Non basta l’errore contabile a fondare la responsabilità dell’amministratore
La Corte di Cassazione, nella sentenza n. 22575, depositata ieri, ha ribadito che l’azione sociale di responsabilità, esperibile dal curatore fallimentare ai sensi dell’art. 146 del RD 267/42, ha natura contrattuale, con la conseguenza che è onere dell’attore dimostrare la sussistenza delle violazioni contestate e del nesso di causalità tra queste e il danno verificatosi, mentre incombe sul convenuto l’onere di dimostrare la non imputabilità del fatto dannoso alla sua condotta, fornendo la prova positiva dell’osservanza dei doveri e dell’adempimento degli obblighi di cui è gravato.

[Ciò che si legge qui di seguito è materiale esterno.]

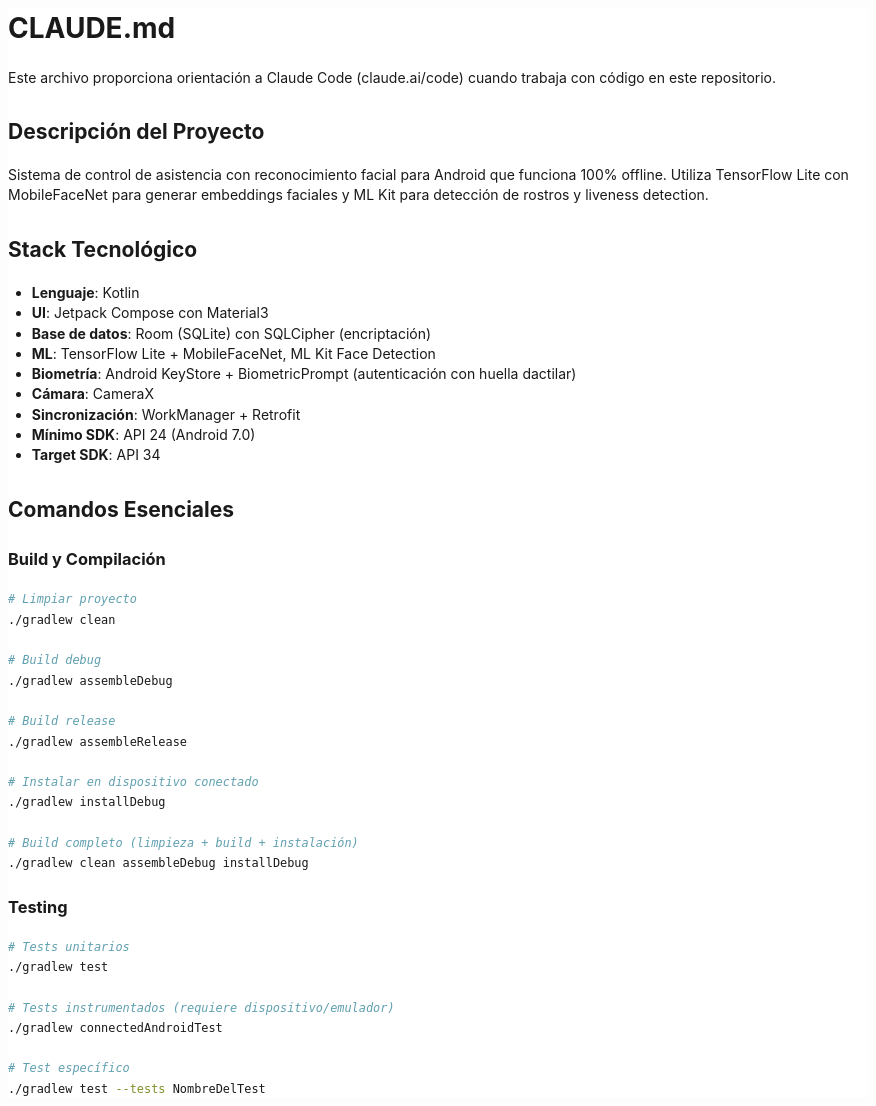 # CLAUDE.md

Este archivo proporciona orientación a Claude Code (claude.ai/code) cuando trabaja con código en este repositorio.

## Descripción del Proyecto

Sistema de control de asistencia con reconocimiento facial para Android que funciona 100% offline. Utiliza TensorFlow Lite con MobileFaceNet para generar embeddings faciales y ML Kit para detección de rostros y liveness detection.

## Stack Tecnológico

- **Lenguaje**: Kotlin
- **UI**: Jetpack Compose con Material3
- **Base de datos**: Room (SQLite) con SQLCipher (encriptación)
- **ML**: TensorFlow Lite + MobileFaceNet, ML Kit Face Detection
- **Biometría**: Android KeyStore + BiometricPrompt (autenticación con huella dactilar)
- **Cámara**: CameraX
- **Sincronización**: WorkManager + Retrofit
- **Mínimo SDK**: API 24 (Android 7.0)
- **Target SDK**: API 34

## Comandos Esenciales

### Build y Compilación

```bash
# Limpiar proyecto
./gradlew clean

# Build debug
./gradlew assembleDebug

# Build release
./gradlew assembleRelease

# Instalar en dispositivo conectado
./gradlew installDebug

# Build completo (limpieza + build + instalación)
./gradlew clean assembleDebug installDebug
```

### Testing

```bash
# Tests unitarios
./gradlew test

# Tests instrumentados (requiere dispositivo/emulador)
./gradlew connectedAndroidTest

# Test específico
./gradlew test --tests NombreDelTest
```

Nel caso di specie, all’amministratore veniva addebitato, tra l’altro, il compimento di atti di mala gestio consistenti:
- nella contabilizzazione di “fatture da emettere” per un determinato importo;
- nel successivo “storno a sopravvenienza passiva” di tale importo, senza fornire giustificazioni.
Prescindendo dalla effettiva erroneità o meno della contabilizzazione di “fatture da emettere”, la Suprema Corte ha rilevato come, vertendosi sulla responsabilità dell’amministratore proprio in relazione all’operazione di “storno”, assumesse rilevanza l’accertamento del danno concretamente cagionato alla società, tenuto conto anche della effettiva “recuperabilità” del credito in questione.
Per contro, la Corte di merito:
- aveva erroneamente ritenuto che l’atto di mala gestio addebitato all’amministratore fosse in sé e per sé fonte di danno;
- non aveva esplicitato il nesso causale tra lo “storno” e l’assenza delle condizioni per l’incasso del credito;
- non aveva accertato l’esistenza di effettive prestazioni da parte della società fallita non pagate dal debitore.
In applicazione dei principi sopra ricordati, la Cassazione ha, quindi, accolto il ricorso e cassato la sentenza impugnata.